The dispensing and control of drugs in prison should be urgently
reviewed, a report on prison deaths has recommended.

The National Steering Group on Deaths in Prison has called for
additional pharmacists to be appointed in prisons to oversee the
control and dispensing of drugs "as a matter of urgency". It also
calls for more qualified nurses to be employed in the prison service.

The steering group reported that 56 per cent of deaths in custody
between 1990 and 1997 were suicides; 27 per cent of deaths were due to
a drug overdose or prisoners choking on their own vomit and some 17
per cent were due to natural causes.

There was a "noticeable increase in recent years" in both the numbers
of deaths due to natural causes and drug overdoses, which reflected
both the increase in the numbers of older people committed to prison,
"particularly for sex offences", and "the large number of prisoners
with a background of current or recent opiate abuse".

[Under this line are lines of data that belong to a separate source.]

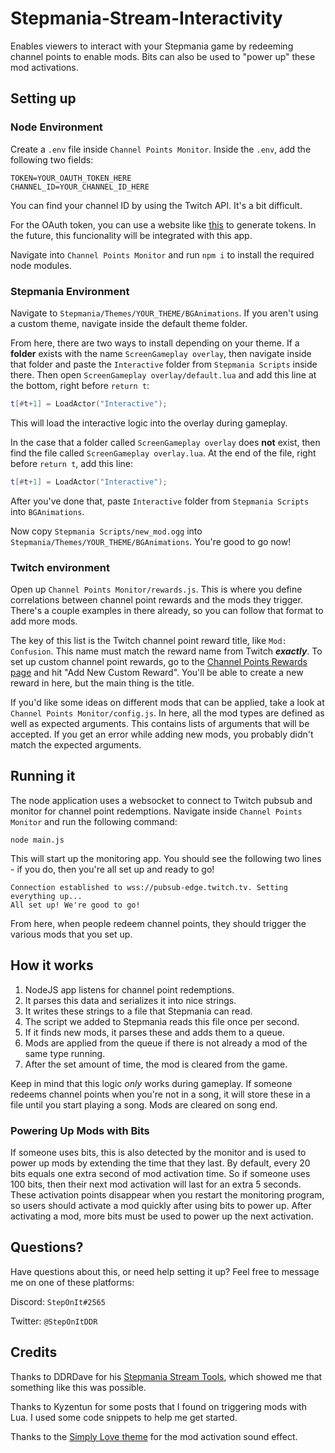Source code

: # Stepmania-Stream-Interactivity
Enables viewers to interact with your Stepmania game by redeeming channel points to enable mods. Bits can also be used to "power up" these mod activations.

## Setting up

### Node Environment
Create a `.env` file inside `Channel Points Monitor`. Inside the `.env`, add the following two fields:
```
TOKEN=YOUR_OAUTH_TOKEN_HERE
CHANNEL_ID=YOUR_CHANNEL_ID_HERE
```
You can find your channel ID by using the Twitch API. It's a bit difficult.

For the OAuth token, you can use a website like [this](https://twitchtokengenerator.com/) to generate tokens. In the future, this
funcionality will be integrated with this app.

Navigate into `Channel Points Monitor` and run `npm i` to install the required node modules.

### Stepmania Environment
Navigate to `Stepmania/Themes/YOUR_THEME/BGAnimations`. If you aren't using a custom theme, navigate inside the default theme folder.

From here, there are two ways to install depending on your theme. If a **folder** exists with the name `ScreenGameplay overlay`, then navigate inside that folder and paste the `Interactive` folder from `Stepmania Scripts` inside there. Then open `ScreenGameplay overlay/default.lua` and add this line at the bottom, right before `return t`:
```lua
t[#t+1] = LoadActor("Interactive");
```
This will load the interactive logic into the overlay during gameplay.

In the case that a folder called `ScreenGameplay overlay` does **not** exist, then find the file called `ScreenGameplay overlay.lua`. At the end of the file, right before `return t`, add this line:
```lua
t[#t+1] = LoadActor("Interactive");
```
After you've done that, paste `Interactive` folder from `Stepmania Scripts` into `BGAnimations`.

Now copy `Stepmania Scripts/new_mod.ogg` into `Stepmania/Themes/YOUR_THEME/BGAnimations`. You're good to go now!

### Twitch environment
Open up `Channel Points Monitor/rewards.js`. This is where you define correlations between channel point rewards and the mods they trigger. There's a couple examples in there already, so you can follow that format to add more mods.

The key of this list is the Twitch channel point reward title, like `Mod: Confusion`. This name must match the reward name from Twitch *__exactly__*. To set up custom channel point rewards, go to the [Channel Points Rewards page](https://dashboard.twitch.tv/community/channel-points/rewards) and hit "Add New Custom Reward". You'll be able to create a new reward in here, but the main thing is the title. 

If you'd like some ideas on different mods that can be applied, take a look at `Channel Points Monitor/config.js`. In here, all the mod types are defined as well as expected arguments. This contains lists of arguments that will be accepted. If you get an error while adding new mods, you probably didn't match the expected arguments.

## Running it

The node application uses a websocket to connect to Twitch pubsub and monitor for channel point redemptions. Navigate inside `Channel Points Monitor` and run the following command:
```
node main.js
```
This will start up the monitoring app. You should see the following two lines - if you do, then you're all set up and ready to go!
```
Connection established to wss://pubsub-edge.twitch.tv. Setting everything up...
All set up! We're good to go!
```

From here, when people redeem channel points, they should trigger the various mods that you set up.

## How it works
1. NodeJS app listens for channel point redemptions.
2. It parses this data and serializes it into nice strings.
3. It writes these strings to a file that Stepmania can read.
4. The script we added to Stepmania reads this file once per second.
5. If it finds new mods, it parses these and adds them to a queue.
6. Mods are applied from the queue if there is not already a mod of the same type running.
7. After the set amount of time, the mod is cleared from the game.

Keep in mind that this logic _only_ works during gameplay. If someone redeems channel points when you're not in a song, it will store these in a file until you start playing a song. Mods are cleared on song end.

### Powering Up Mods with Bits
If someone uses bits, this is also detected by the monitor and is used to power up mods by extending the time that they last. By default, every 20 bits equals one extra second of mod activation time. So if someone uses 100 bits, then their next mod activation will last for an extra 5 seconds. These activation points disappear when you restart the monitoring program, so users should activate a mod quickly after using bits to power up. After activating a mod, more bits must be used to power up the next activation.

## Questions?
Have questions about this, or need help setting it up? Feel free to message me on one of these platforms:

Discord: `StepOnIt#2565`

Twitter: `@StepOnItDDR`

## Credits
Thanks to DDRDave for his [Stepmania Stream Tools](https://github.com/DaveLinger/Stepmania-Stream-Tools), which showed me that something like this was possible.

Thanks to Kyzentun for some posts that I found on triggering mods with Lua. I used some code snippets to help me get started.

Thanks to the [Simply Love theme](https://github.com/quietly-turning/Simply-Love-SM5) for the mod activation sound effect.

The group was satisfied there was a "much more active policy in
operation to prevent prison deaths in custody" than there was at the
beginning of the decade. "Staff saved a considerable number of lives
by a combination of good observations and fast reactions when finding
a self-injury in progress. These events - unlike a death in custody -
rarely if ever attract media attention."

The group also reported that the prison population had "increased
dramatically" and passed through the system more quickly, making it
more difficult for prison staff to develop a quality relationship with
those most at risk of suicide. A high-support facility was called for
in each closed institution for offenders exhibiting suicidal
tendencies and a "special unit to cater for psychiatrically disturbed
violent prisoners".

The group was concerned at the amount of time prisoners received with
medical officers. "In some institutions, the number of offenders who
attended some of the medical officers in the timespan in which the
medical officers were in the institution would indicate that each
offender received approximately one minute of the medical officer's
examination time." It also recommended that the sentence review group
"should consider the cases of offenders at an earlier stage in their
sentence than the present seven years".

The group suggested that the option of a shared occupancy cell be
available to both offenders and management and that portable TVs be
installed in some cells in selected prisons as part of a pilot
project. This might address "the boredom and loneliness factors in
being locked up in a single cell for 14 hours a day".

The Minister for Justice, Mr O'Donoghue, welcomed the recommendations
and said he hoped "in conjunction with the group to be in a position
to follow up on them as soon as possible".

A departmental statement acknowledged that overcrowding in prisons was
hindering progress in the development of drug-free areas. It said the
situation would improve when the new remand prison at Cloverhill, the
new midlands prison and the women's prison in Mountjoy were completed.